Прокофьев умер, находясь в квартире своего тестя недалеко от Красной площади, но улицы были настолько запружены народом, что было очень трудно организовать вынос тела. Похороны должны были состояться в субботу 7 марта в Доме композиторов, но автобус не мог подъехать к дому. Шесть студентов вызвались нести гроб. Они двинулись по боковой улице, которая шла параллельно главной артерии, запруженной людьми. Им потребовалось пять часов, чтобы преодолеть расстояние в два километра, «иногда опуская свою печальную ношу на мерзлый тротуар, чтобы отдохнуть»[218]
.На поминки собралась небольшая группа членов семьи, друзей и коллег[219]

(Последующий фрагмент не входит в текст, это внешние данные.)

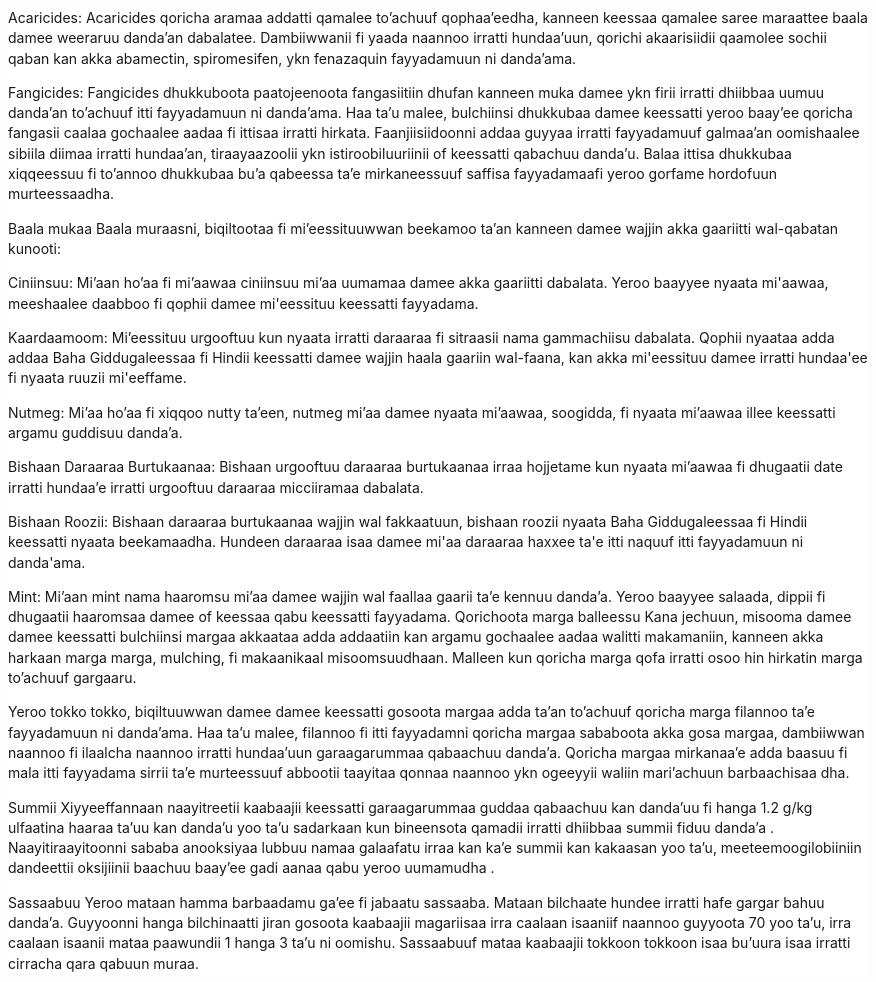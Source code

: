 Acaricides: Acaricides qoricha aramaa addatti qamalee to’achuuf qophaa’eedha, kanneen keessaa qamalee saree maraattee baala damee weeraruu danda’an dabalatee. Dambiiwwanii fi yaada naannoo irratti hundaa’uun, qorichi akaarisiidii qaamolee sochii qaban kan akka abamectin, spiromesifen, ykn fenazaquin fayyadamuun ni danda’ama.

Fangicides: Fangicides dhukkuboota paatojeenoota fangasiitiin dhufan kanneen muka damee ykn firii irratti dhiibbaa uumuu danda’an to’achuuf itti fayyadamuun ni danda’ama. Haa ta’u malee, bulchiinsi dhukkubaa damee keessatti yeroo baay’ee qoricha fangasii caalaa gochaalee aadaa fi ittisaa irratti hirkata. Faanjiisiidoonni addaa guyyaa irratti fayyadamuuf galmaa’an oomishaalee sibiila diimaa irratti hundaa’an, tiraayaazoolii ykn istiroobiluuriinii of keessatti qabachuu danda’u. Balaa ittisa dhukkubaa xiqqeessuu fi to’annoo dhukkubaa bu’a qabeessa ta’e mirkaneessuuf saffisa fayyadamaafi yeroo gorfame hordofuun murteessaadha.

Baala mukaa
Baala muraasni, biqiltootaa fi mi’eessituuwwan beekamoo ta’an kanneen damee wajjin akka gaariitti wal-qabatan kunooti:

Ciniinsuu: Mi’aan ho’aa fi mi’aawaa ciniinsuu mi’aa uumamaa damee akka gaariitti dabalata. Yeroo baayyee nyaata mi'aawaa, meeshaalee daabboo fi qophii damee mi'eessituu keessatti fayyadama.

Kaardaamoom: Mi’eessituu urgooftuu kun nyaata irratti daraaraa fi sitraasii nama gammachiisu dabalata. Qophii nyaataa adda addaa Baha Giddugaleessaa fi Hindii keessatti damee wajjin haala gaariin wal-faana, kan akka mi'eessituu damee irratti hundaa'ee fi nyaata ruuzii mi'eeffame.

Nutmeg: Mi’aa ho’aa fi xiqqoo nutty ta’een, nutmeg mi’aa damee nyaata mi’aawaa, soogidda, fi nyaata mi’aawaa illee keessatti argamu guddisuu danda’a.

Bishaan Daraaraa Burtukaanaa: Bishaan urgooftuu daraaraa burtukaanaa irraa hojjetame kun nyaata mi’aawaa fi dhugaatii date irratti hundaa’e irratti urgooftuu daraaraa micciiramaa dabalata.

Bishaan Roozii: Bishaan daraaraa burtukaanaa wajjin wal fakkaatuun, bishaan roozii nyaata Baha Giddugaleessaa fi Hindii keessatti nyaata beekamaadha. Hundeen daraaraa isaa damee mi'aa daraaraa haxxee ta'e itti naquuf itti fayyadamuun ni danda'ama.

Mint: Mi’aan mint nama haaromsu mi’aa damee wajjin wal faallaa gaarii ta’e kennuu danda’a. Yeroo baayyee salaada, dippii fi dhugaatii haaromsaa damee of keessaa qabu keessatti fayyadama.
Qorichoota marga balleessu
Kana jechuun, misooma damee damee keessatti bulchiinsi margaa akkaataa adda addaatiin kan argamu gochaalee aadaa walitti makamaniin, kanneen akka harkaan marga marga, mulching, fi makaanikaal misoomsuudhaan. Malleen kun qoricha marga qofa irratti osoo hin hirkatin marga to’achuuf gargaaru.

Yeroo tokko tokko, biqiltuuwwan damee damee keessatti gosoota margaa adda ta’an to’achuuf qoricha marga filannoo ta’e fayyadamuun ni danda’ama. Haa ta’u malee, filannoo fi itti fayyadamni qoricha margaa sababoota akka gosa margaa, dambiiwwan naannoo fi ilaalcha naannoo irratti hundaa’uun garaagarummaa qabaachuu danda’a. Qoricha margaa mirkanaa’e adda baasuu fi mala itti fayyadama sirrii ta’e murteessuuf abbootii taayitaa qonnaa naannoo ykn ogeeyyii waliin mari’achuun barbaachisaa dha.

Summii
Xiyyeeffannaan naayitreetii kaabaajii keessatti garaagarummaa guddaa qabaachuu kan danda’uu fi hanga 1.2 g/kg ulfaatina haaraa ta’uu kan danda’u yoo ta’u sadarkaan kun bineensota qamadii irratti dhiibbaa summii fiduu danda’a . Naayitiraayitoonni sababa anooksiyaa lubbuu namaa galaafatu irraa kan ka’e summii kan kakaasan yoo ta’u, meeteemoogilobiiniin dandeettii oksijiinii baachuu baay’ee gadi aanaa qabu yeroo uumamudha .

Sassaabuu
Yeroo mataan hamma barbaadamu ga’ee fi jabaatu sassaaba. Mataan bilchaate hundee irratti hafe gargar bahuu danda’a. Guyyoonni hanga bilchinaatti jiran gosoota kaabaajii magariisaa irra caalaan isaaniif naannoo guyyoota 70 yoo ta’u, irra caalaan isaanii mataa paawundii 1 hanga 3 ta’u ni oomishu. Sassaabuuf mataa kaabaajii tokkoon tokkoon isaa bu’uura isaa irratti cirracha qara qabuun muraa.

. Официального сообщения о смерти Прокофьева не было несколько дней, и невозможно было достать цветы, чтобы украсить гроб. Все цветочные композиции по всей стране были реквизированы для единственной цели: почтить Сталина. Одинокий венок, раздобытый для Прокофьева, прислонили к роялю, кто-то принес комнатные растения, чтобы украсить гроб. Тем не менее знаменитые музыканты и композиторы нашли способ выразить свое уважение покойному. Тихон Хренников, печально известный глава Союза композиторов, который годами третировал Прокофьева и его семью, добился того, чтобы церемония была организована должным образом[220]. Дмитрий Шостакович произнес речь. Скрипач Давид Ойстрах исполнил две части из прокофьевской сонаты для скрипки 1946 года. Пианист Самуил Фейнберг, который был любимым аккомпаниатором Ойстраха, сыграл несколько произведений Баха. Прокофьева похоронили вечером того же дня на московском Новодевичьем кладбище, самом знаменитом в стране, где были погребены многие известные люди, в том числе Антон Чехов и Николай Гоголь, а позднее Никита Хрущев, Дмитрий Шостакович, Борис Ельцин и Мстислав Ростропович.Дом композиторов находился недалеко от Пушкинской площади, примерно в миле с небольшим от Красной площади и Дома Союзов, если идти вдоль улицы Горького. Многих музыкантов, игравших в честь Прокофьева, вскоре срочно вызвали на похороны Сталина. В обычное время они легко могли бы дойти пешком, но сейчас на улицу Горького с разных сторон изливались толпы людей. Властям пришлось отрядить двадцать крепких милиционеров, которые прокладывали путь через толпу, а за ними, сжимая в руках инструменты, протискивались музыканты. К моменту, когда они добрались до сцены Дома Союзов, они были совершенно измотаны.